(Data for review)

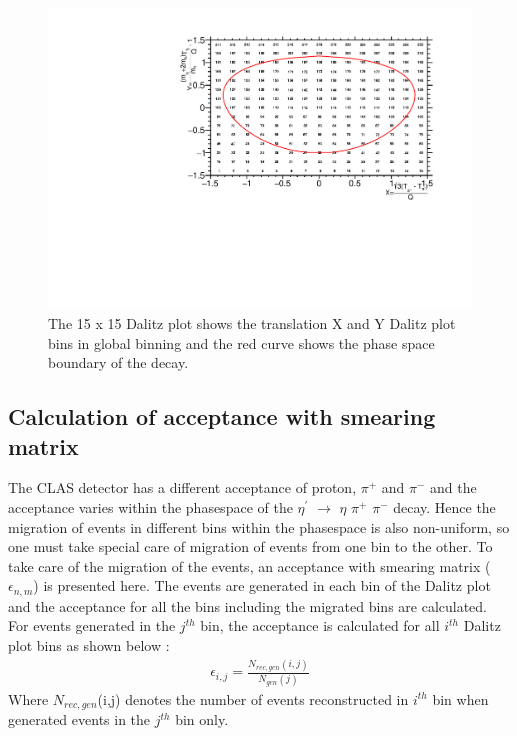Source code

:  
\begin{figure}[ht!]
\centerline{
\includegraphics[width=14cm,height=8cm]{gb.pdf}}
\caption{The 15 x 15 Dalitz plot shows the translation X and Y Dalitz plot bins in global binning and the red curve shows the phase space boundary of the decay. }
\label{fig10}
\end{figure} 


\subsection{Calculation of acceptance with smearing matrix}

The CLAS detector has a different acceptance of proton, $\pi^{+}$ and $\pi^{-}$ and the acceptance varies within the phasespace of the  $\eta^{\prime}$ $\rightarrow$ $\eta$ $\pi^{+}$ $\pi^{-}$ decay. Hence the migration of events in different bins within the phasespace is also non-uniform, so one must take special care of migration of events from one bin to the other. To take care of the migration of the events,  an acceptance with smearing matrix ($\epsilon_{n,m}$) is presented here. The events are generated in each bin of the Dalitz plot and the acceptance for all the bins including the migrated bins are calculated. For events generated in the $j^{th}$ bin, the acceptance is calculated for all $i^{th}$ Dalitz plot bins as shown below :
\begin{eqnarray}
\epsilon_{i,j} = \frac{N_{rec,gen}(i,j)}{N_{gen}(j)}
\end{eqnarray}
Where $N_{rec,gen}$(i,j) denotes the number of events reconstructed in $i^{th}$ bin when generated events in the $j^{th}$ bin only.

(End Data for review)
(Data for review)

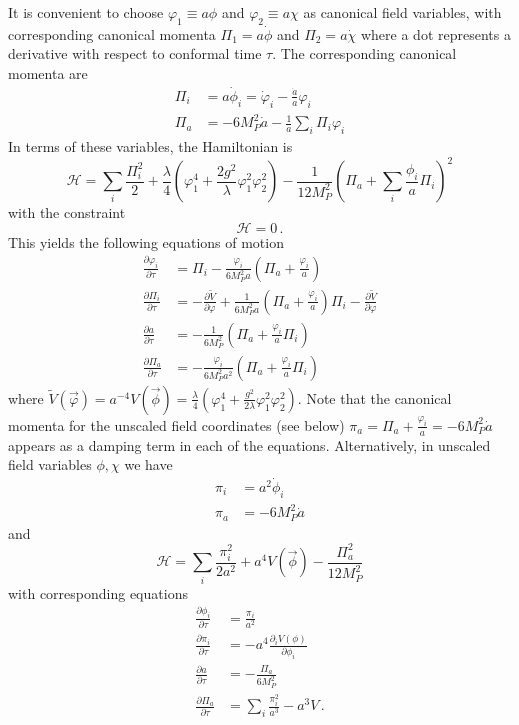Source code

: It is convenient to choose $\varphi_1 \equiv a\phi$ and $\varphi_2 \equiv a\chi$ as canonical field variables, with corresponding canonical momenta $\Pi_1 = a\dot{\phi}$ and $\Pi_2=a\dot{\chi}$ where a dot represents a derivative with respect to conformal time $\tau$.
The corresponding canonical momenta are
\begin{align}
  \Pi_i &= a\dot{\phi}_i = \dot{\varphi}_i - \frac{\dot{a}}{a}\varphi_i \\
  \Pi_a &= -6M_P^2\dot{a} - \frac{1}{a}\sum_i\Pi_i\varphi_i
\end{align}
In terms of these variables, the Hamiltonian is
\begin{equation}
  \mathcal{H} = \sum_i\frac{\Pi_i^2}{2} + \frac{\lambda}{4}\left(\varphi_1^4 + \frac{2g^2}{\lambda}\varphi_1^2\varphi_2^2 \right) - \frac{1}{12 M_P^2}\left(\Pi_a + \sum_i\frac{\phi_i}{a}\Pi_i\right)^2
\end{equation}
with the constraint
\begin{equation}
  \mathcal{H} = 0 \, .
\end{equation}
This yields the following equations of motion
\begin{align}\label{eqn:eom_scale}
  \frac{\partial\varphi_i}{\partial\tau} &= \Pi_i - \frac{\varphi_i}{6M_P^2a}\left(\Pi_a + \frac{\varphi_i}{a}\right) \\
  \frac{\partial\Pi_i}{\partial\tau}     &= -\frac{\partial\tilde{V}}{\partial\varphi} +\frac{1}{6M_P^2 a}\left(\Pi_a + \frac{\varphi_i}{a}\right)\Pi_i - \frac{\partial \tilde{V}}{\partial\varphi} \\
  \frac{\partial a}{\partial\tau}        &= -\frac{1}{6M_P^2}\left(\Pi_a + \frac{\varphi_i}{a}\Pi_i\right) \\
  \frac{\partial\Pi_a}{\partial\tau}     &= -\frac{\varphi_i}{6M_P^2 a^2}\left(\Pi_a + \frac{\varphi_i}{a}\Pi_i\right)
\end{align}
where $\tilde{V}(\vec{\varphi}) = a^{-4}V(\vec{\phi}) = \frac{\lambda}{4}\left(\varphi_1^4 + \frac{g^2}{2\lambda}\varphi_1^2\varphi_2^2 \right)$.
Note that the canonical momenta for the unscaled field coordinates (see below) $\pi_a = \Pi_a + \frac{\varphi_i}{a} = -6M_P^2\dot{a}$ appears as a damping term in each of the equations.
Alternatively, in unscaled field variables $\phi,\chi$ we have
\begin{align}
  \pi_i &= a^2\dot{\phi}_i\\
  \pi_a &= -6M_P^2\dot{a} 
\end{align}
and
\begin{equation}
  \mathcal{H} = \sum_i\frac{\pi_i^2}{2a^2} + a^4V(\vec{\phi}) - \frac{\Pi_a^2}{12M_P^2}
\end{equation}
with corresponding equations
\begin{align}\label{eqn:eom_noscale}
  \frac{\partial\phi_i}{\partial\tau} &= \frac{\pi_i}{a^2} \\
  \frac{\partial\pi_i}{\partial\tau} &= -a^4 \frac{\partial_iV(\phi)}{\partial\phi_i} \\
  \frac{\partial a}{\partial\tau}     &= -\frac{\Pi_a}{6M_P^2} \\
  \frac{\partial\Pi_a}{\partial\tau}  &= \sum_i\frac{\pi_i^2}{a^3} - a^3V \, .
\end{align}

(End Data for review)
(Data for review)

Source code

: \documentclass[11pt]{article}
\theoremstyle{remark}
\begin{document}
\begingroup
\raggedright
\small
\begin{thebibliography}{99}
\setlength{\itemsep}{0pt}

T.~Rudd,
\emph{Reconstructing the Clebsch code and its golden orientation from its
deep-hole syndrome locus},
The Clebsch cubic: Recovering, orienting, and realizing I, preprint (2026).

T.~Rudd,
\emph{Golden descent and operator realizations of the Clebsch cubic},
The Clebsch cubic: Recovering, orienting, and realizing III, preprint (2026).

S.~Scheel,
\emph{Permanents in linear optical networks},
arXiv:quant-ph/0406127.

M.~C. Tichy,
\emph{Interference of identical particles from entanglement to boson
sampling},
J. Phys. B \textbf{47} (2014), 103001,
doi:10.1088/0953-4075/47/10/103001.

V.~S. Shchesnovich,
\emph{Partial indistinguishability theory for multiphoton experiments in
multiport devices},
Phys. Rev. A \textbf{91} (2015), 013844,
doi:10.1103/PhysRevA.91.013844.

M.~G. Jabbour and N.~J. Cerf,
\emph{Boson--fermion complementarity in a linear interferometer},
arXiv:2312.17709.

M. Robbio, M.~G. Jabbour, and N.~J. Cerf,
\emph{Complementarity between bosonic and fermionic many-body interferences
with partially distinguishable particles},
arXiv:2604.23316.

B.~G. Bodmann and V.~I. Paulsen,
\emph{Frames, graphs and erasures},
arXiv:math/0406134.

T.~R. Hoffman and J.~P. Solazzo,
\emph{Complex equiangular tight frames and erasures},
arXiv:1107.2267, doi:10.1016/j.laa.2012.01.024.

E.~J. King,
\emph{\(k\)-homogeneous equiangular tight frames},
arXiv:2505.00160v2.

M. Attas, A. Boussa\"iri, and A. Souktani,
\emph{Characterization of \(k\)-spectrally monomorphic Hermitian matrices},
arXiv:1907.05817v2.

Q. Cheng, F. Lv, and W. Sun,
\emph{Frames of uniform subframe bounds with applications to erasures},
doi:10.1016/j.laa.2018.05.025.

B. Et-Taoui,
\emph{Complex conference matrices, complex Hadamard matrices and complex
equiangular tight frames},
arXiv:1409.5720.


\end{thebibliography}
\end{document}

(End Data for review)

Pull out all lines from the listing that contain the string "realizing".

The Clebsch cubic: Recovering, orienting, and realizing I, preprint (2026).
The Clebsch cubic: Recovering, orienting, and realizing III, preprint (2026).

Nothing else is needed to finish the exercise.